Fiscal First Quarter Financial Results
Total revenue for the first quarter of fiscal 2024 was $4.3 million as compared to $5.3 million during the first quarter of fiscal 2023. The change in total revenue was attributable to previously announced client non-renewals offset by successful implementation of new SaaS contracts.
SaaS revenue totaled $2.7 million and $3.2 million and represented 63% and 60% of total revenue during the first quarter of fiscal 2024 and 2023 respectively. As previously reported, the Company had a SaaS contract which did not renew at the end of its 2023 fiscal year. On a pro forma basis, excluding the revenue recognized from that contract SaaS revenue grew 22% in the first quarter of fiscal 2024 compared to the first quarter of fiscal 2023.
Net loss for the first quarter of fiscal 2024 was ($2.7 million) compared to a net loss of ($2.9 million) during the first quarter of fiscal 2023. The improved net loss despite lower revenue resulted from cost savings achieved through the strategic restructuring executed during fiscal 2023 offset by higher interest expense and non-cash valuation adjustments.
Cash and cash equivalents as of April 30, 2024 was $4.0 million compared to $3.2 million as of January 31, 2024. The Company had access to $2.0 million of liquidity through its revolving credit facility as of April 30, 2024, compared to $0.5 million as of January 31, 2024. During the first quarter of fiscal 2024 the Company closed a private placement of common stock, unsecured promissory notes and warrants resulting in aggregate gross proceeds of approximately $4.5 million.
Adjusted EBITDA for the first quarter of fiscal 2024 was ($0.7 million) compared to ($1.3 million) during the first quarter of fiscal 2023. The significant improvement of Adjusted EBITDA is the result of the Company’s focus on the growth of its SaaS revenue solutions as well as significant cost savings achieved through the previously announced strategic restructuring.

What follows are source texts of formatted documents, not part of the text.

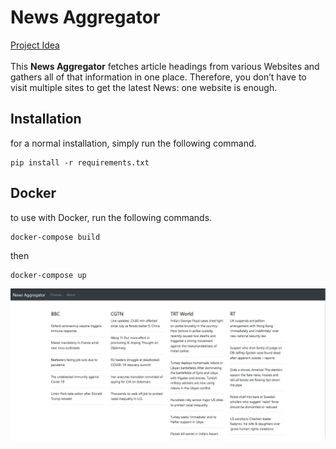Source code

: # News Aggregator

[Project Idea](https://realpython.com/intermediate-python-project-ideas/)
<br/>
<br/>
This **News Aggregator** fetches article headings from various Websites and gathers all of that information in one place. Therefore, you don’t have to visit multiple sites to get the latest News: one website is enough.
<br/>

## Installation

for a normal installation, simply run the following command.
```
pip install -r requirements.txt
```

## Docker
to use with Docker, run the following commands.
```
docker-compose build
```
then
```
docker-compose up
```

![screenshot](screenshot.jpg)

As of April 30, 2024, the Company’s total Booked SaaS Annual Contract Value (“ACV”) was $15.6 million compared to $15.0 million as of January 31, 2024. $11.6 million of the Booked SaaS ACV was implemented as of April 30, 2024 as compared to $11.1 million as of January 31, 2024. Subsequent to the end of the fiscal quarter, the Company successfully booked additional contracts and implemented existing contracts. As a result, as of June 11, 2024 booked SaaS ACV totaled $15.9 million and $13.1 million was implemented.
Booked SaaS ACV represents the annualized value of all executed SaaS contracts, including contracts that have not been fully implemented as of the measurement date, assuming any contract that expires during the twelve months following the measurement date is renewed on its existing terms unless the Company has knowledge of the non-renewal.
The Company reiterated that it believes its adjusted EBITDA breakeven run rate is $15.5 million of SaaS ARR and that it expects to achieve this run rate during the second half of fiscal 2024. Due to the continued unpredictability of timing related to the closing of new contracts, the Company has not provided more specific guidance related to the timing of bookings.
Management Commentary
“As a result of executing contract implementations while expanding our footprint with new and existing clients we expect to achieve ongoing adjusted EBITDA profitability during the second half of this fiscal year,” stated Ben Stilwill, President and Chief Executive Officer, of the Company. “Furthermore, we continue to improve the impact of our existing solutions for clients by incorporating novel AI techniques furthering our mission to ensure our nation’s health systems are paid for all of the care they provide.”
Conference Call
The Company will conduct a conference call on Wednesday, June 12, 2024, at 9:00 AM ET to review results and provide a corporate update. Interested parties can access the call by joining the live webcast: click here to register. You can also join by phone by dialing 877-407-8291.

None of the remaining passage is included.